Том 5. Стихотворения 1941-1945. Статьи - Страница 48


К оглавлению

48

У тов. Войтоловского в его записках правдиво и художественно изображено, как народ воевал «за черт знает что» и как он ума набирался.

Многое из записок этих может быть использовано и нашими агитаторами.

Следовало бы даже из трех томов выбрать особый сжатый сборничек, который был бы весьма и весьма подходящ для изб-читален.

Да мало ли как мог бы быть использован неисчерпаемый материал, заключенный в этих записках.

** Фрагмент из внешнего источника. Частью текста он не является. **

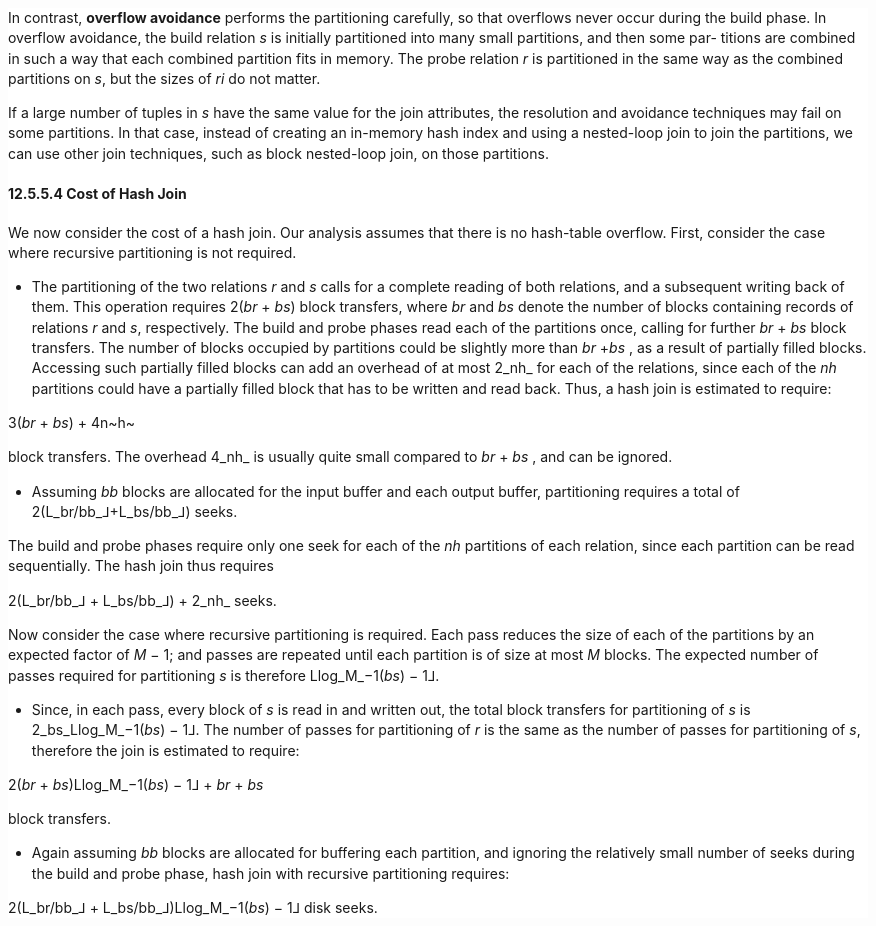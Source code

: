 In contrast, **overflow avoidance** performs the partitioning carefully, so that overflows never occur during the build phase. In overflow avoidance, the build relation _s_ is initially partitioned into many small partitions, and then some par- titions are combined in such a way that each combined partition fits in memory. The probe relation _r_ is partitioned in the same way as the combined partitions on _s_, but the sizes of _ri_ do not matter.

If a large number of tuples in _s_ have the same value for the join attributes, the resolution and avoidance techniques may fail on some partitions. In that case, instead of creating an in-memory hash index and using a nested-loop join to join the partitions, we can use other join techniques, such as block nested-loop join, on those partitions.  

#### 12.5.5.4 Cost of Hash Join

We now consider the cost of a hash join. Our analysis assumes that there is no hash-table overflow. First, consider the case where recursive partitioning is not required.

- The partitioning of the two relations _r_ and _s_ calls for a complete reading of both relations, and a subsequent writing back of them. This operation requires 2(_br_ \+ _bs_) block transfers, where _br_ and _bs_ denote the number of blocks containing records of relations _r_ and _s_, respectively. The build and probe phases read each of the partitions once, calling for further _br_ \+ _bs_ block transfers. The number of blocks occupied by partitions could be slightly more than _br_ +_bs_ , as a result of partially filled blocks. Accessing such partially filled blocks can add an overhead of at most 2_nh_ for each of the relations, since each of the _nh_ partitions could have a partially filled block that has to be written and read back. Thus, a hash join is estimated to require:

3(_br_ \+ _bs_) + 4n~h~

block transfers. The overhead 4_nh_ is usually quite small compared to _br_ \+ _bs_ , and can be ignored.

- Assuming _bb_ blocks are allocated for the input buffer and each output buffer, partitioning requires a total of 
2(L_br/bb_⅃+L_bs/bb_⅃) seeks. 

The build and probe phases require only one seek for each of the _nh_ partitions of each relation, since each partition can be read sequentially. The hash join thus requires 

2(L_br/bb_⅃ + L_bs/bb_⅃) + 2_nh_ seeks.

Now consider the case where recursive partitioning is required. Each pass reduces the size of each of the partitions by an expected factor of _M_ − 1; and passes are repeated until each partition is of size at most _M_ blocks. The expected number of passes required for partitioning _s_ is therefore Llog_M_−1(_bs_) − 1⅃.

- Since, in each pass, every block of _s_ is read in and written out, the total block transfers for partitioning of _s_ is 2_bs_Llog_M_−1(_bs_) − 1⅃. The number of passes for partitioning of _r_ is the same as the number of passes for partitioning of _s_, therefore the join is estimated to require:

2(_br_ \+ _bs_)Llog_M_−1(_bs_) − 1⅃ + _br_ \+ _bs_

block transfers.

- Again assuming _bb_ blocks are allocated for buffering each partition, and ignoring the relatively small number of seeks during the build and probe phase, hash join with recursive partitioning requires:

2(L_br/bb_⅃ + L_bs/bb_⅃)Llog_M_−1(_bs_) − 1⅃ disk seeks.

Сам я сюжет для моей сказки «Болотная свадьба» взял отсюда. Есть еще в записках сказка «Хут». Гениальнейшее народное символическое изображение мировой войны. Я на него давно нацелился. Материала хватит не на меня одного.

Записки должны быть всесторонне использованы.

Предисловие ко второму тому

В предисловии к первому тому настоящих «походных записок» я писал. «Ни историку, ни психологу, ни тем более художнику, желающему понять, истолковать, изобразить настроение многомиллионной массы, брошенной в пекло империалистической бойни, нельзя будет миновать записок тов. Войтоловского. Но и каждый читатель, который непосредственно к ним обратится, получит неисчерпаемое удовольствие и неоспоримую пользу».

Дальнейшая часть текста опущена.